Both machines use a perimeter cable to define the mowing area. This cable is followed when they are heading back to the barn to recharge. There should never be an obstruction on this path — but sometimes there is. When the Evolution hits an obstruction, it backs up and makes a wide circle around it and continues on its path. This seemed to be a reasonable approach. But Robomower in the same situation just backs up and hits the obstruction and keeps doing this untill the obstruction gets out of its way. From their country of origion these differences in behavior seemed symbolic — and the world being what it is the decision to go around the obstruction seemed to be much more reasonable than just hitting it over and over.
So we are into our fourth year with the machine. In the Spring we put it out and turn it on. There are always a few new pot holes and other issues to be fixed — and when the grass is wet and the ground muddy it can get stuck. But for the most part it just cuts the grass as often as needed and we get to do other things. The robot wanders across the yard and cuts what is there. On a typical day we can get 4 to 5 hours of work on a single charge. When the battery runs low it heads back to the barn to recharge itself. Depending upon the state of the grass it may be out again later or wait untill the next day (or longer). The really clever thing about it is that it measures the power consumption of the cutting blade. The more power it takes per unit time then the more the grass has grown. When the grass is not growing very fast the robot reschedules itself to cut less often. This is a very different philosophy from how a human would do it.
Here in our rural area cutting the grass is a major activity for our neighboors. Saturday morning is filled with the chorus of lawnmowers — mostly big riding mowers or tractors with cutting heads. The roar is depressing in an otherwise quiet area. Big, powerful units are needed to cut the weeks’ growth. Robomower seems to follow the same approach. The Lawnbott takes a different tack — it is small and light and works by nibbling away regularly, mulching the grass in tiny pieces. In the years we have been using it this seems a good approach and is not very intrusive. We wish our neighboors would have the same consideration.

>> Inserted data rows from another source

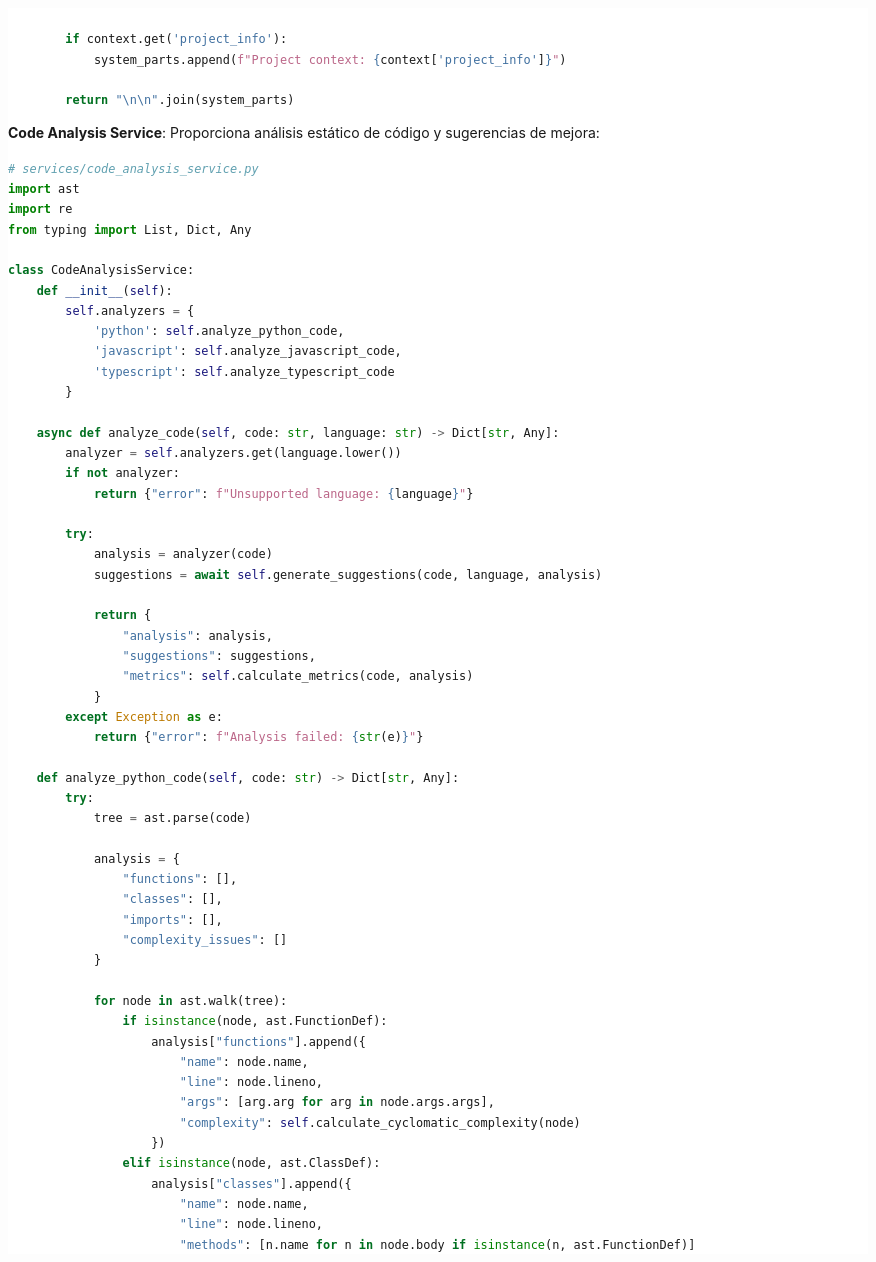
 ```python
        
        if context.get('project_info'):
            system_parts.append(f"Project context: {context['project_info']}")
        
        return "\n\n".join(system_parts)
```

**Code Analysis Service**: Proporciona análisis estático de código y sugerencias de mejora:

```python
# services/code_analysis_service.py
import ast
import re
from typing import List, Dict, Any

class CodeAnalysisService:
    def __init__(self):
        self.analyzers = {
            'python': self.analyze_python_code,
            'javascript': self.analyze_javascript_code,
            'typescript': self.analyze_typescript_code
        }

    async def analyze_code(self, code: str, language: str) -> Dict[str, Any]:
        analyzer = self.analyzers.get(language.lower())
        if not analyzer:
            return {"error": f"Unsupported language: {language}"}
        
        try:
            analysis = analyzer(code)
            suggestions = await self.generate_suggestions(code, language, analysis)
            
            return {
                "analysis": analysis,
                "suggestions": suggestions,
                "metrics": self.calculate_metrics(code, analysis)
            }
        except Exception as e:
            return {"error": f"Analysis failed: {str(e)}"}

    def analyze_python_code(self, code: str) -> Dict[str, Any]:
        try:
            tree = ast.parse(code)
            
            analysis = {
                "functions": [],
                "classes": [],
                "imports": [],
                "complexity_issues": []
            }
            
            for node in ast.walk(tree):
                if isinstance(node, ast.FunctionDef):
                    analysis["functions"].append({
                        "name": node.name,
                        "line": node.lineno,
                        "args": [arg.arg for arg in node.args.args],
                        "complexity": self.calculate_cyclomatic_complexity(node)
                    })
                elif isinstance(node, ast.ClassDef):
                    analysis["classes"].append({
                        "name": node.name,
                        "line": node.lineno,
                        "methods": [n.name for n in node.body if isinstance(n, ast.FunctionDef)]
```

The down side of it all is that like most technical wonders it requires a technical touch to keep it going. On a weekly basis one has to keep it clean — the underside cruds up with grass at an amazing rate, probably because the Spring grass grows rapidly and is generally wet. There are error messages when there are problems, but it would get tiresome if we had to ship it off to Montreal every time there is a problem. So as much as I would like, my neighboors are not likely to get one soon. The predicted life for this robot is 7 to 10 years with likely one battery replacement. We are starting our 4th year so this seems reasonable. COmpared with perhaps twice that for a gasoline rider mower. But in our minds the real tradeoff is simple — we dont have to do it. The few hours that I spend cleaning it and sorting out the occasional technical issue are an acceptable tradeoff compared with the hundreds of hours I would have spent cutting the grass myself. But it will likely be many years before the robustness of the technology catches up. In the meanwhile, we hope that we can continue to afford this wonderful device — it has made our rural life far more enjoyable. Unlike so many peices of technology, it just does its job.